We designed our application, Carelign, to have two main feature sets: an integrated clinical data visualization dashboard and a collaborative care planning workspace that supports task management and transitions in care. It was built as a responsive web application with an Angular front-end user interface and a Microsoft SQL server cluster database. The user interface connects to its database and to our organization's many other clinical information systems using application program interfaces, HL7 messages, direct database queries, and web services ([Supplementary Appendix S1], available in the online version).[38] Our decision to build the application alongside (rather than within) the main EHR was largely motivated by our requirement of supporting a mobile, paperless handoff and rounding workflow. This was not possible within our EHR at the time (Allscripts) nor within the EHR our health system planned to implement shortly thereafter (Epic). Moreover, our team needed a platform that enabled rapid development with frequent iterations, which is often not feasible in a large, foundational application such as the EHR of a large health system.
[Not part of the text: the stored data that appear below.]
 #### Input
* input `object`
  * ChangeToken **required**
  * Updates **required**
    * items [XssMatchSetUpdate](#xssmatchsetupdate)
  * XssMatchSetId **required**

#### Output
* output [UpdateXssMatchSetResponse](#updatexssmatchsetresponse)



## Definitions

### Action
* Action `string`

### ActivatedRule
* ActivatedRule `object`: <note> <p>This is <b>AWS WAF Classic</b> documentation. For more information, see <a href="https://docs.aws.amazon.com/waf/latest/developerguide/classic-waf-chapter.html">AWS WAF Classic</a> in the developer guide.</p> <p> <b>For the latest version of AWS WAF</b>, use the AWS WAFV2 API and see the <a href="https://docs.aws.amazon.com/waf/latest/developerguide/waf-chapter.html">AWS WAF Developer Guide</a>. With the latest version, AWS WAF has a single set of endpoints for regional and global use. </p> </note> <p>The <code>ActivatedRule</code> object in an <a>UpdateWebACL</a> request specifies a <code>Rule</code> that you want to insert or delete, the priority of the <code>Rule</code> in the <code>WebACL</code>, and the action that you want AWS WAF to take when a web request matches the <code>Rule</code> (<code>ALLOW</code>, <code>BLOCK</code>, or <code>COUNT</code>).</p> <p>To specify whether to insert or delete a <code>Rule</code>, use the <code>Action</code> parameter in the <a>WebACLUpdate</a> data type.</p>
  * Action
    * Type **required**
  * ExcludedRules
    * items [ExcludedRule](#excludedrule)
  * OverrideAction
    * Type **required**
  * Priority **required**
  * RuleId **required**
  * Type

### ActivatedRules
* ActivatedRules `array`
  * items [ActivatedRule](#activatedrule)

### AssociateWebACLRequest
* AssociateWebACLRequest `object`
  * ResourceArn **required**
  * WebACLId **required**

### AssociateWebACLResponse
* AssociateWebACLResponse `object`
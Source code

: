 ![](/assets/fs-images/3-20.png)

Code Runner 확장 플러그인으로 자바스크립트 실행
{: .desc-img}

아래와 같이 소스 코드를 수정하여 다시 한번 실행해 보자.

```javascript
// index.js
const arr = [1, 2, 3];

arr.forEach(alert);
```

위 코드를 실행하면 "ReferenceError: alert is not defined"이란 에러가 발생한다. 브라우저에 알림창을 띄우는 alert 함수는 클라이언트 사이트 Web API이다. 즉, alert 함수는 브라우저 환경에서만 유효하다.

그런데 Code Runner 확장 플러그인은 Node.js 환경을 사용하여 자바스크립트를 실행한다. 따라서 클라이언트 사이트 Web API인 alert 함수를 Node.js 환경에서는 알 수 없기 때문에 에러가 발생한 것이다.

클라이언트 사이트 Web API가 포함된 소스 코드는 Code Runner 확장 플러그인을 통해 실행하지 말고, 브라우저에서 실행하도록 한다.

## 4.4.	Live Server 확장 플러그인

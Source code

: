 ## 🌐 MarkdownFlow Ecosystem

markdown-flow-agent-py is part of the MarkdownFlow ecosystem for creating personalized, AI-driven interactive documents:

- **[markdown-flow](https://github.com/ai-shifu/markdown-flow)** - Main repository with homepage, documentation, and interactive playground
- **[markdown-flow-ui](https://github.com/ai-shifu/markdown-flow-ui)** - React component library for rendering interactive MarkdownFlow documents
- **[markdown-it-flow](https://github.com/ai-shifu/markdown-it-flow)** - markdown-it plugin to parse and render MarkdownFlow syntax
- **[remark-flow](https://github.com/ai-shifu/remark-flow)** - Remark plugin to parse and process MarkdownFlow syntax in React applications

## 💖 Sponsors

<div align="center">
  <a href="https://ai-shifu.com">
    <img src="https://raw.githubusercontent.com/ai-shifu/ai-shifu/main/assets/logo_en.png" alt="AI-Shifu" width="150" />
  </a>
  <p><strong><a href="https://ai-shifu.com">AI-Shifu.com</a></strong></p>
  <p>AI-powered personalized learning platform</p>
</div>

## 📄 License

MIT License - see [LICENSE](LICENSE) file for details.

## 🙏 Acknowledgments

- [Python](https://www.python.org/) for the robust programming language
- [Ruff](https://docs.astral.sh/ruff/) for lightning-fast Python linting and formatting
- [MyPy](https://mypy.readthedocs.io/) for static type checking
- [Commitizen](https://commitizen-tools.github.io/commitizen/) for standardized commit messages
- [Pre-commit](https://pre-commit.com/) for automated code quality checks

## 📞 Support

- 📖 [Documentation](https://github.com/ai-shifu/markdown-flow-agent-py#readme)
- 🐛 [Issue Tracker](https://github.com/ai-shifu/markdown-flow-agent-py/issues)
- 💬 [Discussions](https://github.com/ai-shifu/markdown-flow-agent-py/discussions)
Interoperable Data Visualization

We created Carelign as an interoperable, EHR-agnostic application. Prior to Carelign, our health system's providers used multiple software interfaces, including a homegrown web portal, to access clinical information on a single patient. In Carelign, EHR-generated discrete data along with user-generated, semi-structured textual information are represented in one mobile-optimized display, with elements that can be collapsed, tagged, reorganized, and otherwise manipulated for operational efficiency ([Fig. 1]). By providing clinicians with access to this information in real time at the point of care, we aimed to obviate the need to print static rounding lists and transcribe data onto them. However, given the diverse preferences and workflows of different provider groups, we preserved the ability to generate patient list printouts.

Zoom Image
Fig. 1 Optimized for mobile and desktop viewing. Carelign adapts to device form-factor while maintaining intuitive displays of data and care plan information.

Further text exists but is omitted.